Le bilan de santé, du 20 novembre 2008, complète la réforme de 2003. L'accord prévoit principalement l'augmentation des quotas laitiers avant leur abandon définitif en 2015, la généralisation du découplage, la suppression des jachères obligatoires, la réorientation des aides en direction des productions herbagères, et réduit l'intervention sur les marchés à un filet de sécurité.

Les outils de régulation des marchés agricoles sont aujourd'hui réduits.

Inventaire des outils de régulation des marchés agricoles

Le règlement n° 1234/2007 du Conseil du 22 octobre 2007 portant organisation commune des marchés dans le secteur agricole, dit règlement « OCM unique » arrête, pour chaque produit agricole, les outils de régulation pouvant être mis en oeuvre. La palette est a priori large, mais la mise en oeuvre varie selon les types de production. Certains outils, prévus par les textes, ne sont pas utilisés du fait des conditions qui pèsent sur leur déclenchement.

L'intervention publique correspond au stockage public. L'Union achète une partie de la production pour soutenir les prix lorsque ceux-ci descendent en dessous des prix de référence. Mais ceux-ci sont fixés actuellement à un niveau très bas qui, souvent, ne couvre pas les coûts de revient (exemples de prix de référence : 101,31 euros/t pour les céréales, 404 euros/t pour le sucre blanc, 246 euros/100 kg de beurre). Les volumes achetés sont écoulés ultérieurement dans des conditions évitant autant que possible toute perturbation du marché. Toutes les productions agricoles n'y sont pas éligibles, notamment les fruits et légumes.

L'OCM unique prévoit aussi des aides au stockage privé afin d'aider les producteurs à retenir une partie de leur production. Le montant de l'aide est fixé en tenant compte des frais de stockage et de l'évolution prévisible des prix de marché. La viande, l'huile d'olive, le sucre blanc et les produits laitiers sont les principales productions éligibles.

Des mesures exceptionnelles de soutien au marché sont aussi prévues en cas de maladies animales, de perte de confiance des consommateurs. Les céréales ou le sucre peuvent aussi bénéficier de mesures complémentaires en cas de baisse des prix en dessous du prix d'intervention (retrait d'une partie de la production...). Des mesures d'adaptation non quantitative de l'offre aux exigences du marché peuvent aussi être mises en oeuvre par la Commission dans le secteur de la viande et des plantes vivantes.

Deux secteurs sont encore soumis à un régime de quotas : le lait et le sucre.

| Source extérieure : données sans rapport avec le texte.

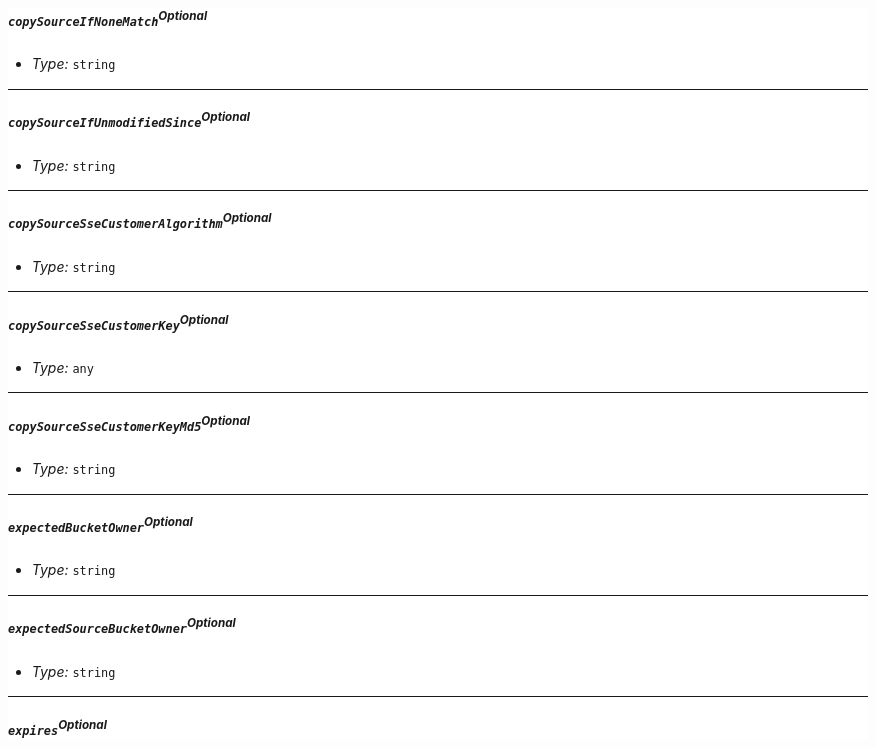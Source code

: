 ##### `copySourceIfNoneMatch`<sup>Optional</sup> <a name="aws-cdk-sdk.s3.S3CopyObjectRequest.property.copySourceIfNoneMatch"></a>

- *Type:* `string`

---

##### `copySourceIfUnmodifiedSince`<sup>Optional</sup> <a name="aws-cdk-sdk.s3.S3CopyObjectRequest.property.copySourceIfUnmodifiedSince"></a>

- *Type:* `string`

---

##### `copySourceSseCustomerAlgorithm`<sup>Optional</sup> <a name="aws-cdk-sdk.s3.S3CopyObjectRequest.property.copySourceSseCustomerAlgorithm"></a>

- *Type:* `string`

---

##### `copySourceSseCustomerKey`<sup>Optional</sup> <a name="aws-cdk-sdk.s3.S3CopyObjectRequest.property.copySourceSseCustomerKey"></a>

- *Type:* `any`

---

##### `copySourceSseCustomerKeyMd5`<sup>Optional</sup> <a name="aws-cdk-sdk.s3.S3CopyObjectRequest.property.copySourceSseCustomerKeyMd5"></a>

- *Type:* `string`

---

##### `expectedBucketOwner`<sup>Optional</sup> <a name="aws-cdk-sdk.s3.S3CopyObjectRequest.property.expectedBucketOwner"></a>

- *Type:* `string`

---

##### `expectedSourceBucketOwner`<sup>Optional</sup> <a name="aws-cdk-sdk.s3.S3CopyObjectRequest.property.expectedSourceBucketOwner"></a>

- *Type:* `string`

---

##### `expires`<sup>Optional</sup> <a name="aws-cdk-sdk.s3.S3CopyObjectRequest.property.expires"></a>
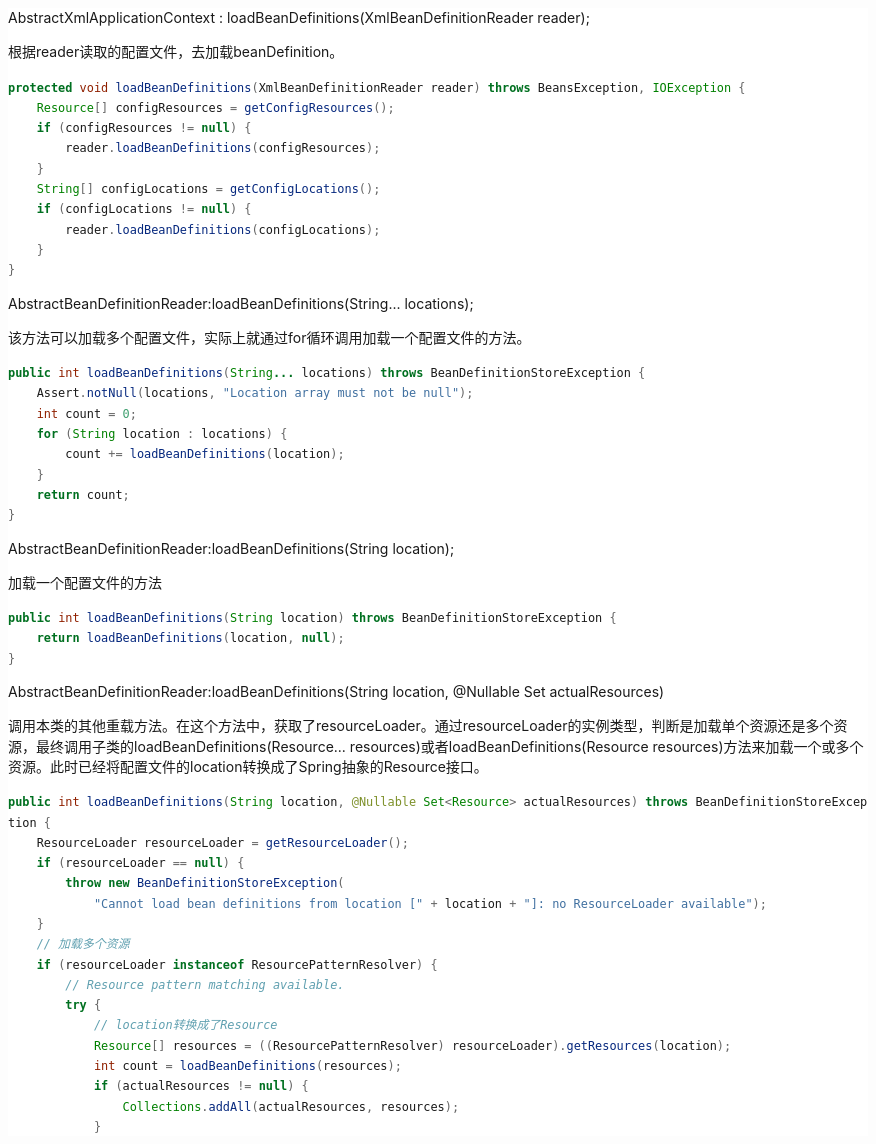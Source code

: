AbstractXmlApplicationContext : loadBeanDefinitions(XmlBeanDefinitionReader reader);

根据reader读取的配置文件，去加载beanDefinition。

```java
protected void loadBeanDefinitions(XmlBeanDefinitionReader reader) throws BeansException, IOException {
    Resource[] configResources = getConfigResources();
    if (configResources != null) {
        reader.loadBeanDefinitions(configResources);
    }
    String[] configLocations = getConfigLocations();
    if (configLocations != null) {
        reader.loadBeanDefinitions(configLocations);
    }
}
```

AbstractBeanDefinitionReader:loadBeanDefinitions(String... locations);

该方法可以加载多个配置文件，实际上就通过for循环调用加载一个配置文件的方法。

```java
public int loadBeanDefinitions(String... locations) throws BeanDefinitionStoreException {
    Assert.notNull(locations, "Location array must not be null");
    int count = 0;
    for (String location : locations) {
        count += loadBeanDefinitions(location);
    }
    return count;
}
```

AbstractBeanDefinitionReader:loadBeanDefinitions(String location);

加载一个配置文件的方法

```java
public int loadBeanDefinitions(String location) throws BeanDefinitionStoreException {
    return loadBeanDefinitions(location, null);
}
```

AbstractBeanDefinitionReader:loadBeanDefinitions(String location, @Nullable Set<Resource> actualResources)

调用本类的其他重载方法。在这个方法中，获取了resourceLoader。通过resourceLoader的实例类型，判断是加载单个资源还是多个资源，最终调用子类的loadBeanDefinitions(Resource... resources)或者loadBeanDefinitions(Resource resources)方法来加载一个或多个资源。此时已经将配置文件的location转换成了Spring抽象的Resource接口。

```java
public int loadBeanDefinitions(String location, @Nullable Set<Resource> actualResources) throws BeanDefinitionStoreException {
    ResourceLoader resourceLoader = getResourceLoader();
    if (resourceLoader == null) {
        throw new BeanDefinitionStoreException(
            "Cannot load bean definitions from location [" + location + "]: no ResourceLoader available");
    }
    // 加载多个资源
    if (resourceLoader instanceof ResourcePatternResolver) {
        // Resource pattern matching available.
        try {
            // location转换成了Resource
            Resource[] resources = ((ResourcePatternResolver) resourceLoader).getResources(location);
            int count = loadBeanDefinitions(resources);
            if (actualResources != null) {
                Collections.addAll(actualResources, resources);
            }
```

Les quotas de lait devraient être supprimés en 2015. Ce régime ne soutient pas directement les prix à la différence des précédents, mais prévoit des pénalités en cas de dépassement de certaines limites.

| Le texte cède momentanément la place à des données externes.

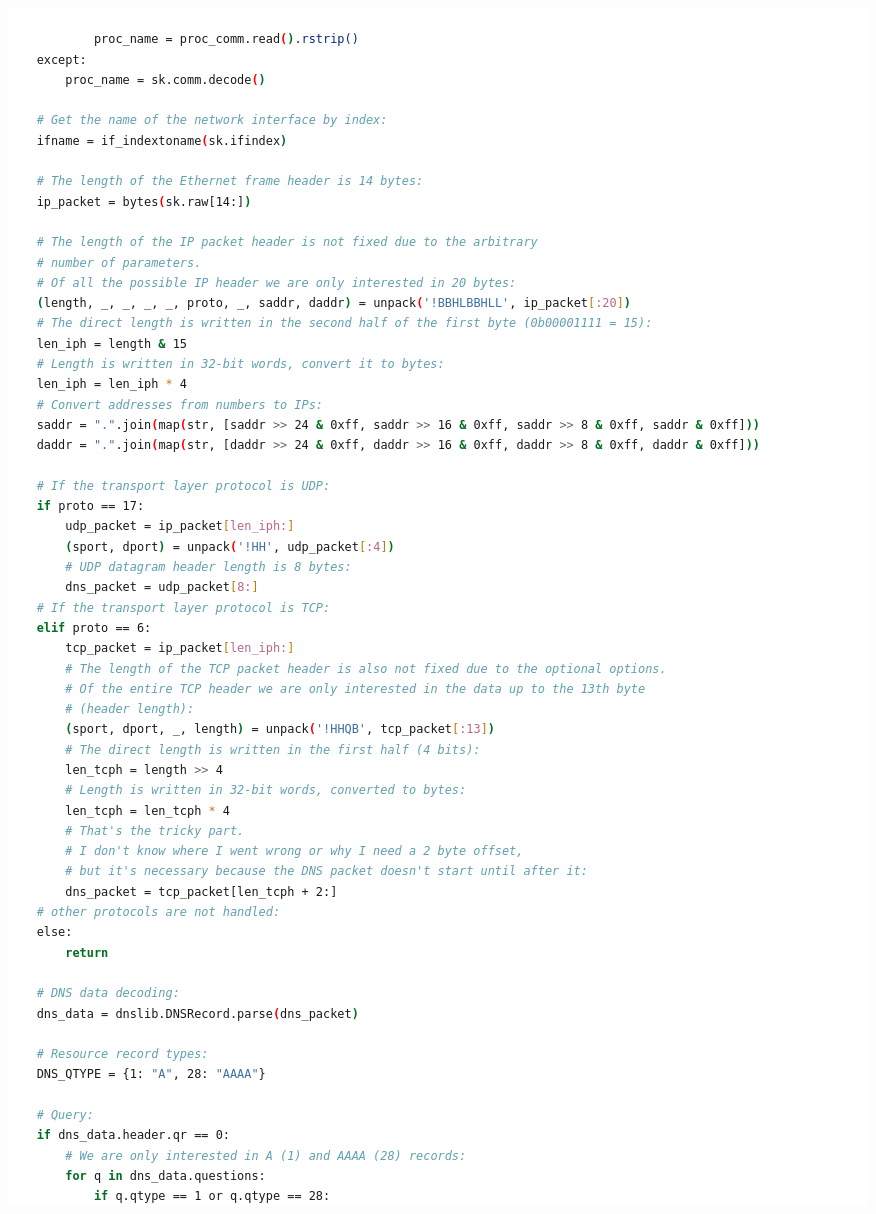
 ```bash

            proc_name = proc_comm.read().rstrip()
    except:
        proc_name = sk.comm.decode()

    # Get the name of the network interface by index:
    ifname = if_indextoname(sk.ifindex)

    # The length of the Ethernet frame header is 14 bytes:
    ip_packet = bytes(sk.raw[14:])

    # The length of the IP packet header is not fixed due to the arbitrary
    # number of parameters.
    # Of all the possible IP header we are only interested in 20 bytes:
    (length, _, _, _, _, proto, _, saddr, daddr) = unpack('!BBHLBBHLL', ip_packet[:20])
    # The direct length is written in the second half of the first byte (0b00001111 = 15):
    len_iph = length & 15
    # Length is written in 32-bit words, convert it to bytes:
    len_iph = len_iph * 4
    # Convert addresses from numbers to IPs:
    saddr = ".".join(map(str, [saddr >> 24 & 0xff, saddr >> 16 & 0xff, saddr >> 8 & 0xff, saddr & 0xff]))
    daddr = ".".join(map(str, [daddr >> 24 & 0xff, daddr >> 16 & 0xff, daddr >> 8 & 0xff, daddr & 0xff]))

    # If the transport layer protocol is UDP:
    if proto == 17:
        udp_packet = ip_packet[len_iph:]
        (sport, dport) = unpack('!HH', udp_packet[:4])
        # UDP datagram header length is 8 bytes:
        dns_packet = udp_packet[8:]
    # If the transport layer protocol is TCP:
    elif proto == 6:
        tcp_packet = ip_packet[len_iph:]
        # The length of the TCP packet header is also not fixed due to the optional options.
        # Of the entire TCP header we are only interested in the data up to the 13th byte
        # (header length):
        (sport, dport, _, length) = unpack('!HHQB', tcp_packet[:13])
        # The direct length is written in the first half (4 bits):
        len_tcph = length >> 4
        # Length is written in 32-bit words, converted to bytes:
        len_tcph = len_tcph * 4
        # That's the tricky part.
        # I don't know where I went wrong or why I need a 2 byte offset,
        # but it's necessary because the DNS packet doesn't start until after it:
        dns_packet = tcp_packet[len_tcph + 2:]
    # other protocols are not handled:
    else:
        return

    # DNS data decoding:
    dns_data = dnslib.DNSRecord.parse(dns_packet)

    # Resource record types:
    DNS_QTYPE = {1: "A", 28: "AAAA"}

    # Query:
    if dns_data.header.qr == 0:
        # We are only interested in A (1) and AAAA (28) records:
        for q in dns_data.questions:
            if q.qtype == 1 or q.qtype == 28:
```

Des aides au soutien de la demande sont parfois permises. Par exemple, une aide à la fourniture de produits laitiers aux élèves ou une aide à l'achat de crème, de beurre et de beurre concentré à prix réduit par les armées, les institutions et collectivités sans but lucratif...

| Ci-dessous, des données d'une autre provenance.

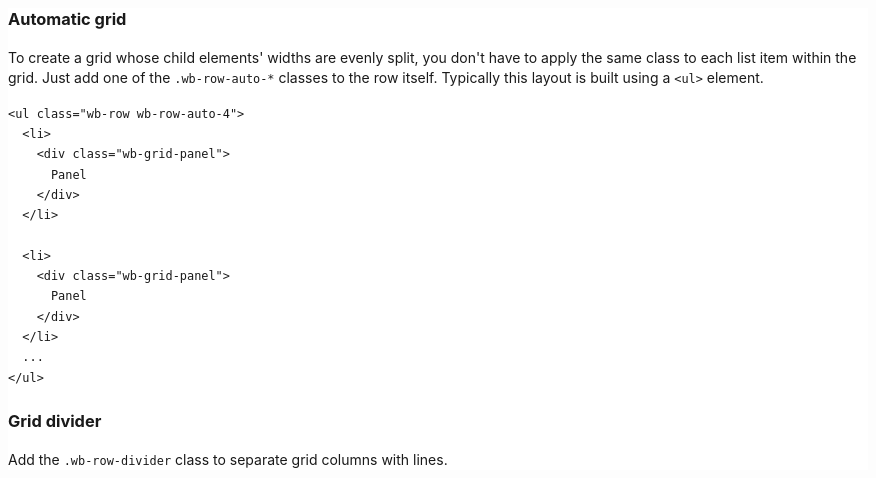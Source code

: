 ### Automatic grid

To create a grid whose child elements' widths are evenly split, you don't have 
to apply the same class to each list item within the grid. 
Just add one of the `.wb-row-auto-*` classes to the row itself.
Typically this layout is built using a `<ul>` element.

```
<ul class="wb-row wb-row-auto-4">
  <li>
    <div class="wb-grid-panel">
      Panel
    </div>
  </li>
  
  <li>
    <div class="wb-grid-panel">
      Panel
    </div>
  </li>
  ...
</ul>
```

### Grid divider
Add the `.wb-row-divider` class to separate grid columns with lines.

Dans ses relations avec le reste du monde, l'Union peut recourir à des restitutions à l'exportation lorsque les prix mondiaux sont inférieurs aux prix européens. La différence est couverte pour permettre de s'aligner sur les prix mondiaux.

À l'importation, des droits de douane variables selon les produits sont perçus. Des contingents existent également, notamment sur la viande bovine en provenance des États membres du Mercosur.

Enfin, l'aide alimentaire peut être assimilée à une mesure de soutien aux marchés lorsqu'elle est massive comme aux États-Unis, ce qui n'est pas le cas à un même degré en Europe.

Source : Rapport d'information de MM. Jean Bizet, Jean-Paul Émorine, Mmes Bernadette Bourzai et Odette Hervieaux, fait au nom de la commission des affaires européennes et de la commission de l'économie n° 102 (2010-2011) 10 novembre 2010.

Sur fond de découplage entre les aides agricoles et la production les outils de régulation comportent quelques dispositifs permettant la constitution de stocks (publics à travers les mécanismes d'intervention en cas de baisse des prix au-dessus du niveau de référence au privé). Leur portée paraît faible.